Without any images, write the data out exactly as it appears.

══ Raw data

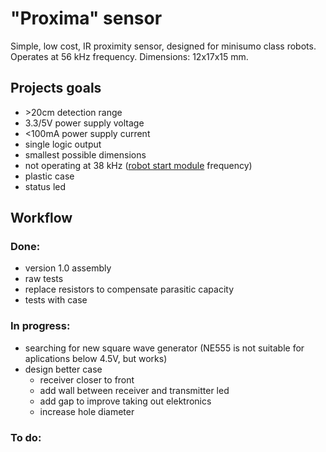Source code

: # "Proxima" sensor

Simple, low cost, IR proximity sensor, designed for minisumo class robots. Operates at 56 kHz frequency. Dimensions: 12x17x15 mm.

## Projects goals
- \>20cm detection range
- 3.3/5V power supply voltage
- \<100mA power supply current
- single logic output
- smallest possible dimensions
- not operating at 38 kHz ([robot start module](https://p1r.se/startmodule/) frequency)
- plastic case
- status led

## Workflow

### Done:
- version 1.0 assembly
- raw tests
- replace resistors to compensate parasitic capacity
- tests with case

### In progress:
- searching for new square wave generator (NE555 is not suitable for aplications below 4.5V, but works)
- design better case 
	* receiver closer to front
	* add wall between receiver and transmitter led
	* add gap to improve taking out elektronics
	* increase hole diameter

### To do:
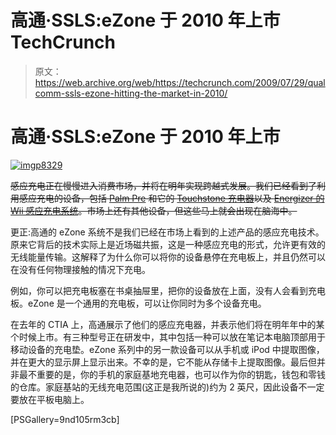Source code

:# 高通·SSLS:eZone 于 2010 年上市 TechCrunch

> 原文：<https://web.archive.org/web/https://techcrunch.com/2009/07/29/qualcomm-ssls-ezone-hitting-the-market-in-2010/>

# 高通·SSLS:eZone 于 2010 年上市

[![imgp8329](img/fac51839ccac52798def2b5daeb9ee03.png "imgp8329")](https://web.archive.org/web/20221003020321/https://beta.techcrunch.com/wp-content/uploads/2009/07/imgp8329.jpg)

~~感应充电正在慢慢进入消费市场，并将在明年实现跨越式发展。我们已经看到了利用感应充电的设备，包括 [Palm Pre](https://web.archive.org/web/20221003020321/http://www.mobilecrunch.com/2009/06/22/review-palm-pre/) 和它的 [Touchstone 充电器](https://web.archive.org/web/20221003020321/http://search.beta.techcrunch.com/query.php?y=%2Ftc_eng_id%2Fsearch%2Fv1%2Fquery%2Ftouchstone%3Fcategory_id%3DCrunchGear%26client%3Dtechcrunch)以及 [Energizer 的 Wii 感应充电系统](https://web.archive.org/web/20221003020321/http://www.crunchgear.com/2009/05/19/hands-on-energizer-induction-charging-system-for-the-wii/)。市场上还有其他设备，但这些马上就会出现在脑海中。~~

更正:高通的 eZone 系统不是我们已经在市场上看到的上述产品的感应充电技术。原来它背后的技术实际上是近场磁共振，这是一种感应充电的形式，允许更有效的无线能量传输。这解释了为什么你可以将你的设备悬停在充电板上，并且仍然可以在没有任何物理接触的情况下充电。

例如，你可以把充电板塞在书桌抽屉里，把你的设备放在上面，没有人会看到充电板。eZone 是一个通用的充电板，可以让你同时为多个设备充电。

在去年的 CTIA 上，高通展示了他们的感应充电器，并表示他们将在明年年中的某个时候上市。有三种型号正在研发中，其中包括一种可以放在笔记本电脑顶部用于移动设备的充电垫。eZone 系列中的另一款设备可以从手机或 iPod 中提取图像，并在更大的显示屏上显示出来。不幸的是，它不能从存储卡上提取图像。最后但并非最不重要的是，你的手机的家庭基地充电器，也可以作为你的钥匙，钱包和零钱的仓库。家庭基站的无线充电范围(这正是我所说的)约为 2 英尺，因此设备不一定要放在平板电脑上。

[PSGallery=9nd105rm3cb]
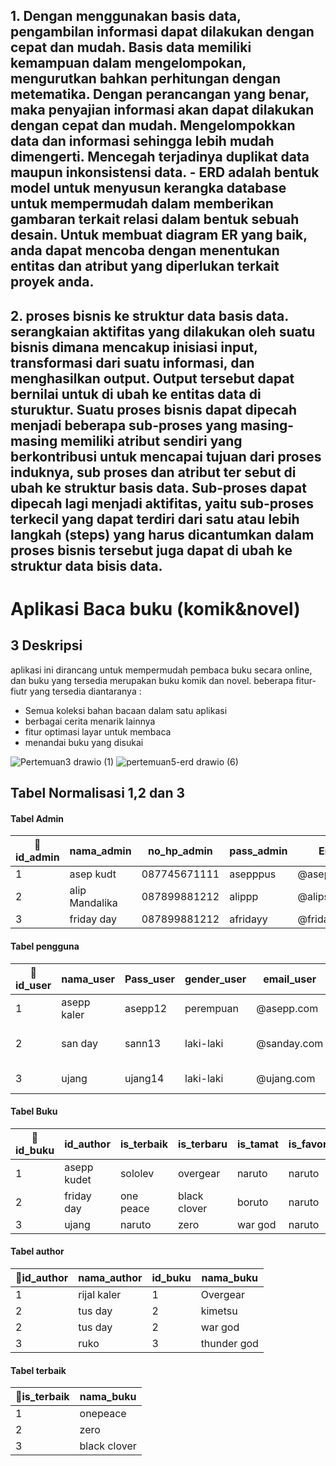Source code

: ## 1. Dengan menggunakan basis data, pengambilan informasi dapat dilakukan dengan cepat dan mudah. Basis data memiliki kemampuan dalam mengelompokan, mengurutkan bahkan perhitungan dengan metematika. Dengan perancangan yang benar, maka penyajian informasi akan dapat dilakukan dengan cepat dan mudah. Mengelompokkan data dan informasi sehingga lebih mudah dimengerti. Mencegah terjadinya duplikat data maupun inkonsistensi data.  - ERD adalah bentuk model untuk menyusun kerangka database untuk mempermudah dalam memberikan gambaran terkait relasi dalam bentuk sebuah desain. Untuk membuat diagram ER yang baik, anda dapat mencoba dengan menentukan entitas dan atribut yang diperlukan terkait proyek anda.

## 2. proses bisnis ke struktur data basis data. serangkaian aktifitas yang dilakukan oleh suatu bisnis dimana mencakup inisiasi input, transformasi dari suatu informasi, dan menghasilkan output. Output tersebut dapat bernilai untuk di ubah ke entitas data di sturuktur. Suatu proses bisnis dapat dipecah menjadi beberapa sub-proses yang masing-masing memiliki atribut sendiri yang berkontribusi untuk mencapai tujuan dari proses induknya, sub proses dan atribut ter sebut di ubah ke struktur basis data. Sub-proses dapat dipecah lagi menjadi aktifitas, yaitu sub-proses terkecil yang dapat terdiri dari satu atau lebih langkah (steps) yang harus dicantumkan dalam proses bisnis tersebut juga dapat di ubah ke struktur data bisis data.

# Aplikasi Baca buku (komik&novel)
## 3 Deskripsi
aplikasi ini dirancang untuk mempermudah pembaca buku secara online, dan buku yang tersedia merupakan buku komik dan novel. beberapa fitur-fiutr yang tersedia diantaranya :

- Semua koleksi bahan bacaan dalam satu aplikasi
- berbagai cerita menarik lainnya
- fitur optimasi layar untuk membaca
- menandai buku yang disukai

![Pertemuan3 drawio (1)](https://user-images.githubusercontent.com/100669802/164356211-e7a2e2ad-2142-4fcb-a641-2928a83c32f5.png)
![pertemuan5-erd drawio (6)](https://user-images.githubusercontent.com/100669802/164356374-60bef831-34d5-4f8e-8f7f-a8a3e0a60cd9.png)


## Tabel Normalisasi 1,2 dan 3

#### Tabel Admin
|🔑id_admin|nama_admin|no_hp_admin|pass_admin|Email_admin|Gender_user|
|---|---|---|---|---|---|
|1|asep kudt|087745671111|asepppus|@asepppgmail.com|Kali-laki|
|2|alip Mandalika|087899881212|alippp|@alipsndahgmail.com|Kali-laki|
|3|friday day|087899881212|afridayy|@friday.gmailcom|Kali-laki|

#### Tabel pengguna
|🔑id_user|nama_user|Pass_user|gender_user|email_user|History|Favorit|
|---|---|---|---|---|---|---|
|1|asepp kaler|asepp12|perempuan|@asepp.com|black-121222|one peace|
|2|san day|sann13|laki-laki|@sanday.com|one peace-130322|zero|
|3|ujang|ujang14|laki-laki|@ujang.com|zero-110722|black|

#### Tabel Buku
|🔑id_buku|id_author|is_terbaik|is_terbaru|is_tamat|is_favorit|
|---|---|---|---|---|---|
|1|asepp kudet|sololev|overgear|naruto|naruto|
|2|friday day|one peace|black clover|boruto|naruto|
|3|ujang|naruto|zero|war god|naruto|

#### Tabel author
|🔑id_author|nama_author|id_buku|nama_buku|
|---|---|---|---|
|1|rijal kaler|1|Overgear|
|2|tus day|2|kimetsu|
|2|tus day|2|war god|
|3|ruko|3|thunder god|

#### Tabel terbaik
|🔑is_terbaik|nama_buku|
|---|---|
|1|onepeace|
|2|zero|
|3|black clover|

════

**Exercise solution:**
Source code

: # "Proxima" sensor

Simple, low cost, IR proximity sensor, designed for minisumo class robots. Operates at 56 kHz frequency. Dimensions: 12x17x15 mm.

## Projects goals
- \>20cm detection range
- 3.3/5V power supply voltage
- \<100mA power supply current
- single logic output
- smallest possible dimensions
- not operating at 38 kHz ([robot start module](https://p1r.se/startmodule/) frequency)
- plastic case
- status led

## Workflow

### Done:
- version 1.0 assembly
- raw tests
- replace resistors to compensate parasitic capacity
- tests with case

### In progress:
- searching for new square wave generator (NE555 is not suitable for aplications below 4.5V, but works)
- design better case 
	* receiver closer to front
	* add wall between receiver and transmitter led
	* add gap to improve taking out elektronics
	* increase hole diameter

### To do:
Source code

:# 高通·SSLS:eZone 于 2010 年上市 TechCrunch

> 原文：<https://web.archive.org/web/https://techcrunch.com/2009/07/29/qualcomm-ssls-ezone-hitting-the-market-in-2010/>

# 高通·SSLS:eZone 于 2010 年上市

[![imgp8329](img/fac51839ccac52798def2b5daeb9ee03.png "imgp8329")](https://web.archive.org/web/20221003020321/https://beta.techcrunch.com/wp-content/uploads/2009/07/imgp8329.jpg)

~~感应充电正在慢慢进入消费市场，并将在明年实现跨越式发展。我们已经看到了利用感应充电的设备，包括 [Palm Pre](https://web.archive.org/web/20221003020321/http://www.mobilecrunch.com/2009/06/22/review-palm-pre/) 和它的 [Touchstone 充电器](https://web.archive.org/web/20221003020321/http://search.beta.techcrunch.com/query.php?y=%2Ftc_eng_id%2Fsearch%2Fv1%2Fquery%2Ftouchstone%3Fcategory_id%3DCrunchGear%26client%3Dtechcrunch)以及 [Energizer 的 Wii 感应充电系统](https://web.archive.org/web/20221003020321/http://www.crunchgear.com/2009/05/19/hands-on-energizer-induction-charging-system-for-the-wii/)。市场上还有其他设备，但这些马上就会出现在脑海中。~~

更正:高通的 eZone 系统不是我们已经在市场上看到的上述产品的感应充电技术。原来它背后的技术实际上是近场磁共振，这是一种感应充电的形式，允许更有效的无线能量传输。这解释了为什么你可以将你的设备悬停在充电板上，并且仍然可以在没有任何物理接触的情况下充电。

例如，你可以把充电板塞在书桌抽屉里，把你的设备放在上面，没有人会看到充电板。eZone 是一个通用的充电板，可以让你同时为多个设备充电。

在去年的 CTIA 上，高通展示了他们的感应充电器，并表示他们将在明年年中的某个时候上市。有三种型号正在研发中，其中包括一种可以放在笔记本电脑顶部用于移动设备的充电垫。eZone 系列中的另一款设备可以从手机或 iPod 中提取图像，并在更大的显示屏上显示出来。不幸的是，它不能从存储卡上提取图像。最后但并非最不重要的是，你的手机的家庭基地充电器，也可以作为你的钥匙，钱包和零钱的仓库。家庭基站的无线充电范围(这正是我所说的)约为 2 英尺，因此设备不一定要放在平板电脑上。

[PSGallery=9nd105rm3cb]
Source code

: ## 1. Dengan menggunakan basis data, pengambilan informasi dapat dilakukan dengan cepat dan mudah. Basis data memiliki kemampuan dalam mengelompokan, mengurutkan bahkan perhitungan dengan metematika. Dengan perancangan yang benar, maka penyajian informasi akan dapat dilakukan dengan cepat dan mudah. Mengelompokkan data dan informasi sehingga lebih mudah dimengerti. Mencegah terjadinya duplikat data maupun inkonsistensi data.  - ERD adalah bentuk model untuk menyusun kerangka database untuk mempermudah dalam memberikan gambaran terkait relasi dalam bentuk sebuah desain. Untuk membuat diagram ER yang baik, anda dapat mencoba dengan menentukan entitas dan atribut yang diperlukan terkait proyek anda.

## 2. proses bisnis ke struktur data basis data. serangkaian aktifitas yang dilakukan oleh suatu bisnis dimana mencakup inisiasi input, transformasi dari suatu informasi, dan menghasilkan output. Output tersebut dapat bernilai untuk di ubah ke entitas data di sturuktur. Suatu proses bisnis dapat dipecah menjadi beberapa sub-proses yang masing-masing memiliki atribut sendiri yang berkontribusi untuk mencapai tujuan dari proses induknya, sub proses dan atribut ter sebut di ubah ke struktur basis data. Sub-proses dapat dipecah lagi menjadi aktifitas, yaitu sub-proses terkecil yang dapat terdiri dari satu atau lebih langkah (steps) yang harus dicantumkan dalam proses bisnis tersebut juga dapat di ubah ke struktur data bisis data.

# Aplikasi Baca buku (komik&novel)
## 3 Deskripsi
aplikasi ini dirancang untuk mempermudah pembaca buku secara online, dan buku yang tersedia merupakan buku komik dan novel. beberapa fitur-fiutr yang tersedia diantaranya :

- Semua koleksi bahan bacaan dalam satu aplikasi
- berbagai cerita menarik lainnya
- fitur optimasi layar untuk membaca
- menandai buku yang disukai

![Pertemuan3 drawio (1)](https://user-images.githubusercontent.com/100669802/164356211-e7a2e2ad-2142-4fcb-a641-2928a83c32f5.png)
![pertemuan5-erd drawio (6)](https://user-images.githubusercontent.com/100669802/164356374-60bef831-34d5-4f8e-8f7f-a8a3e0a60cd9.png)


## Tabel Normalisasi 1,2 dan 3

#### Tabel Admin
|🔑id_admin|nama_admin|no_hp_admin|pass_admin|Email_admin|Gender_user|
|---|---|---|---|---|---|
|1|asep kudt|087745671111|asepppus|@asepppgmail.com|Kali-laki|
|2|alip Mandalika|087899881212|alippp|@alipsndahgmail.com|Kali-laki|
|3|friday day|087899881212|afridayy|@friday.gmailcom|Kali-laki|

#### Tabel pengguna
|🔑id_user|nama_user|Pass_user|gender_user|email_user|History|Favorit|
|---|---|---|---|---|---|---|
|1|asepp kaler|asepp12|perempuan|@asepp.com|black-121222|one peace|
|2|san day|sann13|laki-laki|@sanday.com|one peace-130322|zero|
|3|ujang|ujang14|laki-laki|@ujang.com|zero-110722|black|

#### Tabel Buku
|🔑id_buku|id_author|is_terbaik|is_terbaru|is_tamat|is_favorit|
|---|---|---|---|---|---|
|1|asepp kudet|sololev|overgear|naruto|naruto|
|2|friday day|one peace|black clover|boruto|naruto|
|3|ujang|naruto|zero|war god|naruto|

#### Tabel author
|🔑id_author|nama_author|id_buku|nama_buku|
|---|---|---|---|
|1|rijal kaler|1|Overgear|
|2|tus day|2|kimetsu|
|2|tus day|2|war god|
|3|ruko|3|thunder god|

#### Tabel terbaik
|🔑is_terbaik|nama_buku|
|---|---|
|1|onepeace|
|2|zero|
|3|black clover|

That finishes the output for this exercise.